GOAL OF THE EXERCISE
Copy every line in the records below that contains the word "date".

Dataset entries:
──────────────────────────────

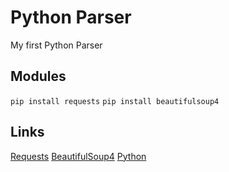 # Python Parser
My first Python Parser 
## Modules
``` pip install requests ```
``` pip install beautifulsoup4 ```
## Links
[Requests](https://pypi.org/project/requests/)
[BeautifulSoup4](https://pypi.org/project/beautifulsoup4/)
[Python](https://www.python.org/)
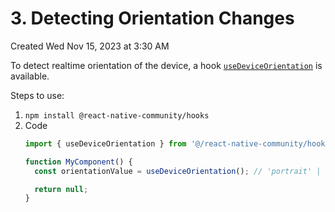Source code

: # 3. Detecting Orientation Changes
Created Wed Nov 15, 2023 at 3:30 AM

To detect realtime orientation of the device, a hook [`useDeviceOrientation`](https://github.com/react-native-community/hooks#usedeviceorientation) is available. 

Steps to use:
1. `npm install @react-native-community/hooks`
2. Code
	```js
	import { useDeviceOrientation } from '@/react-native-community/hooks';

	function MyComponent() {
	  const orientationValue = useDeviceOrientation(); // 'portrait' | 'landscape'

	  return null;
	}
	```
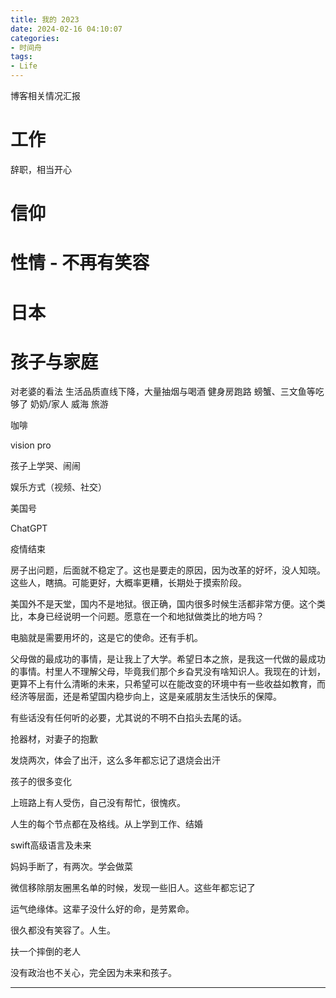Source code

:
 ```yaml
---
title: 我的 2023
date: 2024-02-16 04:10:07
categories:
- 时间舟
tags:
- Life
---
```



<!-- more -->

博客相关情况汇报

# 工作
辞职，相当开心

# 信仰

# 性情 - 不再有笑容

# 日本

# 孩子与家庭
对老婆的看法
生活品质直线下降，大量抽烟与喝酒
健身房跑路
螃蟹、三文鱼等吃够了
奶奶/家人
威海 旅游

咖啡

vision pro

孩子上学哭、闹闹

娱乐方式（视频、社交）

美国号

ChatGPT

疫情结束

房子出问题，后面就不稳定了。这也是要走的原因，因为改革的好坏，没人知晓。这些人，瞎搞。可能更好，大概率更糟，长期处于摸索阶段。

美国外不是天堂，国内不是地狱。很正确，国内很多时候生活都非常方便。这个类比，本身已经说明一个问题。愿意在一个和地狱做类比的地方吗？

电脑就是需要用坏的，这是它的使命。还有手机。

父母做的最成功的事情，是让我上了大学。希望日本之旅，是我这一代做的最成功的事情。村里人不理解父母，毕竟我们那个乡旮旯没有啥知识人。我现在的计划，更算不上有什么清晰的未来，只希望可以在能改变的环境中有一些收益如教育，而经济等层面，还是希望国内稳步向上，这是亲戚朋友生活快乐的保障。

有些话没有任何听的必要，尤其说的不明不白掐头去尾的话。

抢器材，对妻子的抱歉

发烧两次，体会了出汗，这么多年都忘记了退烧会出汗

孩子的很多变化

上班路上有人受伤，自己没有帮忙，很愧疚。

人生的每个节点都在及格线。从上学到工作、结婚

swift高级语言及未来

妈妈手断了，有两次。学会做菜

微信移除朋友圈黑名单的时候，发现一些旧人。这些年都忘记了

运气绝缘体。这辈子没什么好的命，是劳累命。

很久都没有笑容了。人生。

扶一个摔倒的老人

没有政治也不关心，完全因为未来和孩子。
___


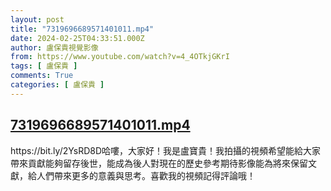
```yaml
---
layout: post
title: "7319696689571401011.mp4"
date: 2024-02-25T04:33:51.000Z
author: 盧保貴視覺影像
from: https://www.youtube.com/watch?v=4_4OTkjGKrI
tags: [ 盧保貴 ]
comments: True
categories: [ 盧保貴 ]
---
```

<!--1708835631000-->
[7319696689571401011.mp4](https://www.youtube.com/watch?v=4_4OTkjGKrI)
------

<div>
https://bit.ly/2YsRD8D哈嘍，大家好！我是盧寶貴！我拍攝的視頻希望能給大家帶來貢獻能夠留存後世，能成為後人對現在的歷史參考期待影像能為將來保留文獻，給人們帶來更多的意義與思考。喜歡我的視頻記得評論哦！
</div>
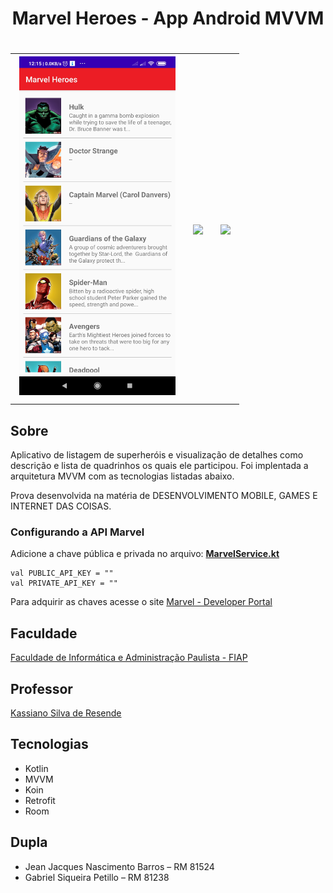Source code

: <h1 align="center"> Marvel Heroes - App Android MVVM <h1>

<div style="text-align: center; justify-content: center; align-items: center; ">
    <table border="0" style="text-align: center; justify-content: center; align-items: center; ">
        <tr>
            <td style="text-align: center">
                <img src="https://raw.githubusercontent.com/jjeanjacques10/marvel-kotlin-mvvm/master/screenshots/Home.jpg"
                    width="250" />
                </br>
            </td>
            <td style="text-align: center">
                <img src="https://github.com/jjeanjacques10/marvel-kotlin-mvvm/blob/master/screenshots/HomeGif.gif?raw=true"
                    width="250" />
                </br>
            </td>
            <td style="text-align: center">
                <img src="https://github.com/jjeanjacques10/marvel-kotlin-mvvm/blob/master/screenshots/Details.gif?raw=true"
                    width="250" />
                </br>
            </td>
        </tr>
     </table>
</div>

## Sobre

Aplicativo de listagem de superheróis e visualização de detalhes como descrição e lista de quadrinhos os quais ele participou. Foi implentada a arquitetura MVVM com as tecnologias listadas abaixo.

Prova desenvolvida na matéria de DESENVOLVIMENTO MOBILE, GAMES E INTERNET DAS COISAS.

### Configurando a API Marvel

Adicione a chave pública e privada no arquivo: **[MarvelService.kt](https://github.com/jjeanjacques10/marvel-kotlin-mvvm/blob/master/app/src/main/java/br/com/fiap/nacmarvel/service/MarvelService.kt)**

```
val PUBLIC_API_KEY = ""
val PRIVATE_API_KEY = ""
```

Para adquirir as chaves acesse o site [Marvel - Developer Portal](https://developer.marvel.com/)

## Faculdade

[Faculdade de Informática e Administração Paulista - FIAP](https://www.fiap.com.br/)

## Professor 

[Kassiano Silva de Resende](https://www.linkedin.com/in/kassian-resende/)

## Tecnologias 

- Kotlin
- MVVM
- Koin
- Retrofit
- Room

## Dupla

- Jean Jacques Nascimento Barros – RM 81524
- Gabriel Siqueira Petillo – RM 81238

──────────────────────────────

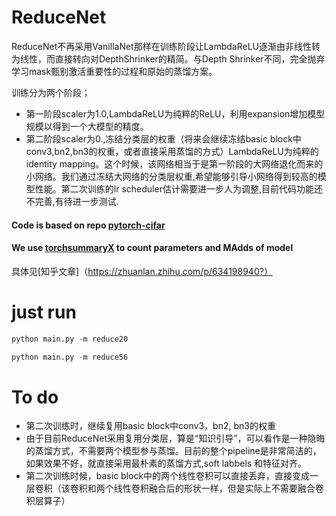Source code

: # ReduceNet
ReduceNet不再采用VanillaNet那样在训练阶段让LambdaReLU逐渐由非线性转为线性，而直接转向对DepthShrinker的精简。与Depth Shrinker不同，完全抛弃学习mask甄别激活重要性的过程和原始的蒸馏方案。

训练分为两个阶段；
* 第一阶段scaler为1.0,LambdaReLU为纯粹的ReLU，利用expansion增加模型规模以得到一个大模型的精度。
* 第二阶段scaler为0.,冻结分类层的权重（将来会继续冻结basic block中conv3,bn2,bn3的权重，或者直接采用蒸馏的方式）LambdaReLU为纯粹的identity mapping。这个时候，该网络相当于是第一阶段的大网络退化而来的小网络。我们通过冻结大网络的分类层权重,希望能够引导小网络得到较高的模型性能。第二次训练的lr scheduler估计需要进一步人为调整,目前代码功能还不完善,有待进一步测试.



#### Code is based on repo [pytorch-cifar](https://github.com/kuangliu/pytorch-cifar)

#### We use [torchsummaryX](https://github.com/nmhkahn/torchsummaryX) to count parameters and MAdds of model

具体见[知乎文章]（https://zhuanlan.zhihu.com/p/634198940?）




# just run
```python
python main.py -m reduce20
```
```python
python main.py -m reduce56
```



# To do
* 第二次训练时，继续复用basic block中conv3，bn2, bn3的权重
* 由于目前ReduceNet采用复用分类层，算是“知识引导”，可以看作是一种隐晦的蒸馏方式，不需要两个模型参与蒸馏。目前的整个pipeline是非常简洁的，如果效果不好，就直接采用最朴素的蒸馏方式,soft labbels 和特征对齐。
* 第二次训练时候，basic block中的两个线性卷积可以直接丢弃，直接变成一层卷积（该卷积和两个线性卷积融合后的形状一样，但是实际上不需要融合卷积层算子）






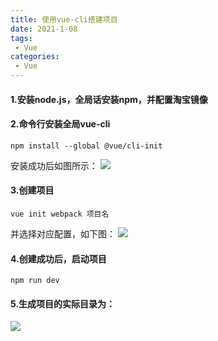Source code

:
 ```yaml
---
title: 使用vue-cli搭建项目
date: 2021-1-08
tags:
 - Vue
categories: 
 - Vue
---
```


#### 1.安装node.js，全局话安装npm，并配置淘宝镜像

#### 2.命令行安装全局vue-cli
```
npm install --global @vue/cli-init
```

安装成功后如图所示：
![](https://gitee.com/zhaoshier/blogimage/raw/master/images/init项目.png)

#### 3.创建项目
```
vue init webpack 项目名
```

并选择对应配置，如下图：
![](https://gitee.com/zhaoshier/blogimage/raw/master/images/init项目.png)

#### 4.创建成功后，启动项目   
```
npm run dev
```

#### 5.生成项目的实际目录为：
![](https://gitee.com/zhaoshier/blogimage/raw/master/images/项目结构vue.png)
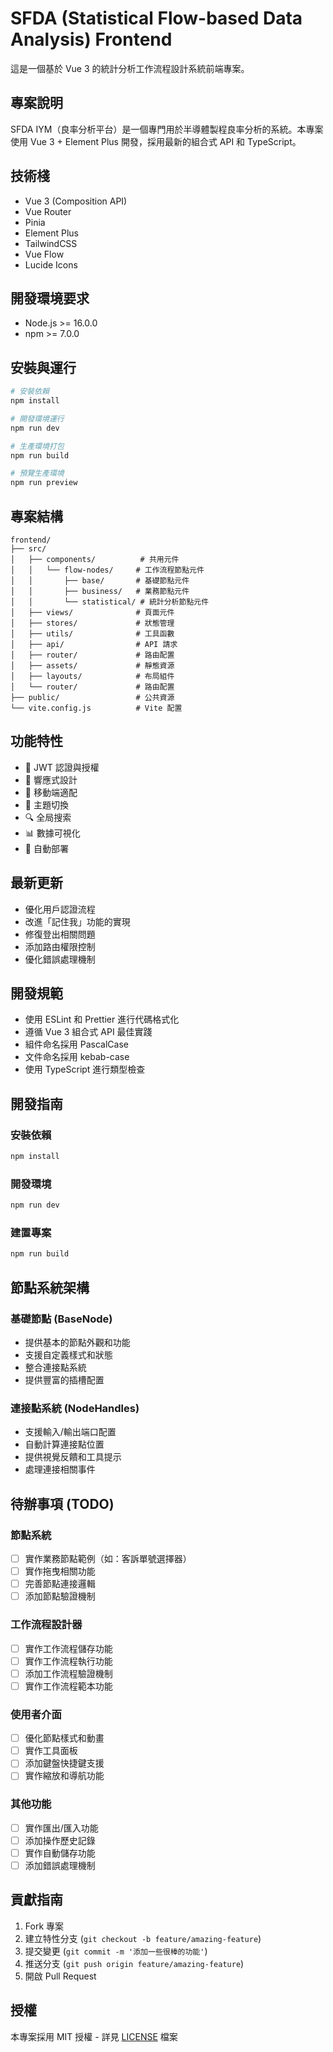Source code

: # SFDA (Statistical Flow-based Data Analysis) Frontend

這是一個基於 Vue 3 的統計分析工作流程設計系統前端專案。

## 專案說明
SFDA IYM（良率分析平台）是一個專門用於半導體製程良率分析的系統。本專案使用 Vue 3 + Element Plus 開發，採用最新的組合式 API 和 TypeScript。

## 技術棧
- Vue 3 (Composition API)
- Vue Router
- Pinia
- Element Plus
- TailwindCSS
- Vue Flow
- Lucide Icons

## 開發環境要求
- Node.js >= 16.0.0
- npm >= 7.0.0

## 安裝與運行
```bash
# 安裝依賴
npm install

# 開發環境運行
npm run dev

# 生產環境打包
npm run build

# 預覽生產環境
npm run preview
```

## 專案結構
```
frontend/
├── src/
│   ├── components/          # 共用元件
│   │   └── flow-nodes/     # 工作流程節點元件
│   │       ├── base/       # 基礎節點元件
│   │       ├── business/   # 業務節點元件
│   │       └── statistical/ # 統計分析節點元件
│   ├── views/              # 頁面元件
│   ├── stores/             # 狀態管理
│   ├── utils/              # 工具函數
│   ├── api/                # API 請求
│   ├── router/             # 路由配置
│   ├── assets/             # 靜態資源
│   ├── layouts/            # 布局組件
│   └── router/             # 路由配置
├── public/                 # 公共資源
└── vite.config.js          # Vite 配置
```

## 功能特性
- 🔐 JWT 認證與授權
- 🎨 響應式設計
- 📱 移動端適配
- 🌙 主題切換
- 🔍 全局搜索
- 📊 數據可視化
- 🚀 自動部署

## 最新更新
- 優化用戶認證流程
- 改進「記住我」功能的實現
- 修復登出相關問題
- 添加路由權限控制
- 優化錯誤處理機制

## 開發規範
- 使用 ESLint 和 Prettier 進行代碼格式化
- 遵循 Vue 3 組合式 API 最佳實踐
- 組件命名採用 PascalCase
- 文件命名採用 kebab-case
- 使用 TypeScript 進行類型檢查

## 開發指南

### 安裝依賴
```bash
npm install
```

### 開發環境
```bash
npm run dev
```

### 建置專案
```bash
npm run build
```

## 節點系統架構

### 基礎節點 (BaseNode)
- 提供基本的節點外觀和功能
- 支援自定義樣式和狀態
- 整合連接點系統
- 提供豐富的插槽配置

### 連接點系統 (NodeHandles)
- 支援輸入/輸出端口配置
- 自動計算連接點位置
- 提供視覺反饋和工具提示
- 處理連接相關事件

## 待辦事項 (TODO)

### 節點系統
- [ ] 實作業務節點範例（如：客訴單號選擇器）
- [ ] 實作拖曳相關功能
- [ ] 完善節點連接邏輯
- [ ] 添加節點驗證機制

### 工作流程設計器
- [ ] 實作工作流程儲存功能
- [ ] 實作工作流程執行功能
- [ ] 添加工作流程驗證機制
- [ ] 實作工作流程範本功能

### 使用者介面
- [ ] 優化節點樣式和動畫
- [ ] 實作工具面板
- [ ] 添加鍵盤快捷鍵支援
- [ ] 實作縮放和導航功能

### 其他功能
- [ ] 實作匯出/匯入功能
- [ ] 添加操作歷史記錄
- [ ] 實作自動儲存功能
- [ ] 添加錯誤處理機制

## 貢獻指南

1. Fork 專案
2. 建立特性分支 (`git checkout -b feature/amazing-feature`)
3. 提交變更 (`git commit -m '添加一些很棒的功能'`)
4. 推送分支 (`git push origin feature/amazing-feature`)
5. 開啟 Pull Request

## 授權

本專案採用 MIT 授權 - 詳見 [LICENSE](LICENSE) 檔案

──────────────────────────────

TASK RESULT
date: 2024-02-16 04:10:07
date: 2024-02-25T04:33:51.000Z
date: 2021-1-08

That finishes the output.